Clearly Established #1

Welcome to the first issue of Clearly Established, a somewhat weekly, slightly irreverent newsletter rounding up some of the week’s interesting accountability decisions. First, a quick recap on qualified immunity, or QI. If you sue a police officer or other government employee for violating your rights, the officer can raise QI as a defense. Under QI, the officer gets to escape liability even if he or she violated your rights, unless you can prove that the right was “clearly established.” This TikTok meme does a remarkably good job of summing it up.

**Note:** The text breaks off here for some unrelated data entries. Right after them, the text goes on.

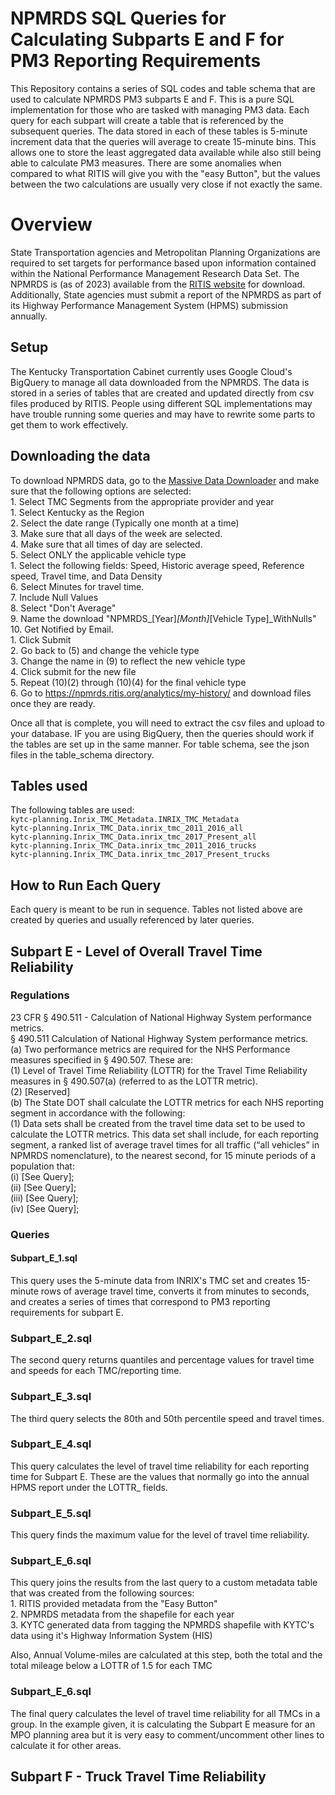 # NPMRDS SQL Queries for Calculating Subparts E and F for PM3 Reporting Requirements

This Repository contains a series of SQL codes and table schema that are used to calculate NPMRDS PM3 subparts E and F. This is a pure SQL implementation for those who are tasked with managing PM3 data.  Each query for each subpart will create a table that is referenced by the subsequent queries.  The data stored in each of these tables is 5-minute increment data that the queries will average to create 15-minute bins.  This allows one to store the least aggregated data available while also still being able to calculate PM3 measures.  There are some anomalies when compared to what RITIS will give you with the "easy Button", but the values between the two calculations are usually very close if not exactly the same. 

# Overview 

State Transportation agencies and Metropolitan Planning Organizations are required to set targets for performance based upon information contained within the National Performance Management Research Data Set.  The NPMRDS is (as of 2023) available from the [RITIS website](https://npmrds.ritis.org/) for download.  Additionally, State agencies must submit a report of the NPMRDS as part of its Highway Performance Management System (HPMS) submission annually.  

## Setup

The Kentucky Transportation Cabinet currently uses Google Cloud's BigQuery to manage all data downloaded from the NPMRDS.  The data is stored in a series of tables that are created and updated directly from csv files produced by RITIS.  People using different SQL implementations may have trouble running some queries and may have to rewrite some parts to get them to work effectively.  

## Downloading the data

To download NPMRDS data, go to the [Massive Data Downloader](https://npmrds.ritis.org/analytics/download/) and make sure that the following options are selected:<br>
    1. Select TMC Segments from the appropriate provider and year <br>
       1. Select Kentucky as the Region<br>
    2. Select the date range (Typically one month at a time)<br>
    3. Make sure that all days of the week are selected.<br>
    4. Make sure that all times of day are selected.<br>
    5. Select ONLY the applicable vehicle type<br>
        1. Select the following fields: Speed, Historic average speed, Reference speed, Travel time, and Data Density<br>
    6. Select Minutes for travel time.<br>
    7. Include Null Values<br>
    8. Select "Don't Average"<br>
    9. Name the download "NPMRDS_[Year]_[Month]_[Vehicle Type]_WithNulls"<br>
    10. Get Notified by Email.<br>
        1. Click Submit<br>
        2. Go back to (5) and change the vehicle type<br>
        3. Change the name in (9) to reflect the new vehicle type<br>
        4. Click submit for the new file<br>
        5. Repeat (10)(2) through (10)(4) for the final vehicle type<br>
        6. Go to https://npmrds.ritis.org/analytics/my-history/ and download files once they are ready.<br>

Once all that is complete, you will need to extract the csv files and upload to your database.  IF you are using BigQuery, then the queries should work if the tables are set up in the same manner.  For table schema, see the json files in the table_schema directory.

## Tables used

The following tables are used:<br>
    `kytc-planning.Inrix_TMC_Metadata.INRIX_TMC_Metadata`<br>
    `kytc-planning.Inrix_TMC_Data.inrix_tmc_2011_2016_all`<br>
    `kytc-planning.Inrix_TMC_Data.inrix_tmc_2017_Present_all`<br>
    `kytc-planning.Inrix_TMC_Data.inrix_tmc_2011_2016_trucks`<br>
    `kytc-planning.Inrix_TMC_Data.inrix_tmc_2017_Present_trucks`<br>

## How to Run Each Query

Each query is meant to be run in sequence.  Tables not listed above are created by queries and usually referenced by later queries.


## Subpart E - Level of Overall Travel Time Reliability

### Regulations

23 CFR § 490.511 - Calculation of National Highway System performance metrics.<br>
§ 490.511 Calculation of National Highway System performance metrics.<br>
(a) Two performance metrics are required for the NHS Performance measures specified in § 490.507. These are:<br>
    (1) Level of Travel Time Reliability (LOTTR) for the Travel Time Reliability measures in § 490.507(a) (referred to as the LOTTR metric).<br>
    (2) [Reserved]<br>
(b) The State DOT shall calculate the LOTTR metrics for each NHS reporting segment in accordance with the following:<br>
    (1) Data sets shall be created from the travel time data set to be used to calculate the LOTTR metrics. This data set shall include, for each reporting segment, a ranked list of average travel times for all traffic (“all vehicles” in NPMRDS nomenclature), to the nearest second, for 15 minute periods of a population that:<br>
        (i) [See Query];<br>
        (ii) [See Query];<br>
        (iii) [See Query];<br>
        (iv) [See Query];<br>

### Queries

#### Subpart_E_1.sql

This query uses the 5-minute data from INRIX's TMC set and creates 15-minute rows of average travel time, converts it from minutes to seconds, and creates a series of times that correspond to PM3 reporting requirements for subpart E.

### Subpart_E_2.sql

The second query returns quantiles and percentage values for travel time and speeds for each TMC/reporting time.

### Subpart_E_3.sql

The third query selects the 80th and 50th percentile speed and travel times.

### Subpart_E_4.sql

This query calculates the level of travel time reliability for each reporting time for Subpart E.  These are the values that normally go into the annual HPMS report under the LOTTR_ fields.

### Subpart_E_5.sql

This query finds the maximum value for the level of travel time reliability.

### Subpart_E_6.sql

This query joins the results from the last query to a custom metadata table that was created from the following sources:<br>
    1. RITIS provided metadata from the "Easy Button"<br>
    2. NPMRDS metadata from the shapefile for each year<br>
    3. KYTC generated data from tagging the NPMRDS shapefile with KYTC's data using it's Highway Information System (HIS)<br>

Also, Annual Volume-miles are calculated at this step, both the total and the total mileage below a LOTTR of 1.5 for each TMC

### Subpart_E_6.sql

The final query calculates the level of travel time reliability for all TMCs in a group.  In the example given, it is calculating the Subpart E measure for an MPO planning area but it is very easy to comment/uncomment other lines to calculate it for other areas.


## Subpart F - Truck Travel Time Reliability
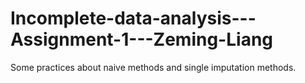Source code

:# Incomplete-data-analysis---Assignment-1---Zeming-Liang
Some practices about naive methods and single imputation methods.
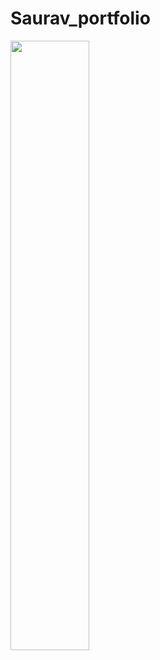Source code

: # Saurav_portfolio
[<img src="https://github.com/SauRavRwT/SauRavRwT/blob/main/assets/clickhere.svg" width="50%" height="50%"/>](https://sauravrwt.github.io/Saurav_portfolio/)
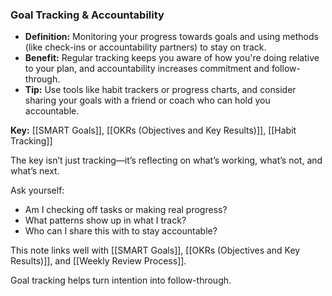### Goal Tracking & Accountability

- **Definition:** Monitoring your progress towards goals and using methods (like check-ins or accountability partners) to stay on track.
- **Benefit:** Regular tracking keeps you aware of how you're doing relative to your plan, and accountability increases commitment and follow-through.
- **Tip:** Use tools like habit trackers or progress charts, and consider sharing your goals with a friend or coach who can hold you accountable.

**Key:** [[SMART Goals]], [[OKRs (Objectives and Key Results)]], [[Habit Tracking]]


The key isn’t just tracking—it’s reflecting on what’s working, what’s not, and what’s next.

Ask yourself:
- Am I checking off tasks or making real progress?
- What patterns show up in what I track?
- Who can I share this with to stay accountable?

This note links well with [[SMART Goals]], [[OKRs (Objectives and Key Results)]], and [[Weekly Review Process]].

Goal tracking helps turn intention into follow-through.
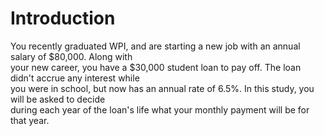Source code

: # Introduction

You recently graduated WPI, and are starting a new job with an annual salary of $80,000. Along with \
your new career, you have a $30,000 student loan to pay off. The loan didn't accrue
any interest while \
you were in school, but now has an annual rate of 6.5%. 
In this study, you will be asked to decide\
 during each year of the loan's life what your monthly payment will be for that year.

All three decisions this week highlight two fundamental problems with qualified immunity: First, courts require super-specific precedent to say that a right is “clearly established.” Unless the court has previously seen a case with almost identical facts, the defendant gets qualified immunity. And second, courts can actually get rid of a case by saying “any right you may or may not have had wasn’t clearly established”—they don’t even have to say whether the right exists! So when the next case comes around, the right still isn’t clearly established, and the next defendant gets qualified immunity too. And so on. See for yourself.

  • Cop pulls over driver in Shreveport, La., for broken brake and license plate lights. Driver drives for two minutes into a neighborhood and stops in a driveway. Cop searches driver, tells him to put his hands behind his back, but doesn’t tell him he’s under arrest. As driver is complying, three more cops arrive, slam him to the ground, kick him and punch him repeatedly, and put him in handcuffs. Uh oh! Multiple Fifth Circuit cases say that “violently slamming an arrestee who is not actively resisting arrest” is a constitutional violation. District court: No qualified immunity. Fifth Circuit: There’s no case says that it’s a constitutional violation if the arrestee drove two minutes into a residential area, turned out to be kinda big, and got mouthy about being arrested for broken lights. Qualified immunity; case dismissed. (Reason reports on this case here.)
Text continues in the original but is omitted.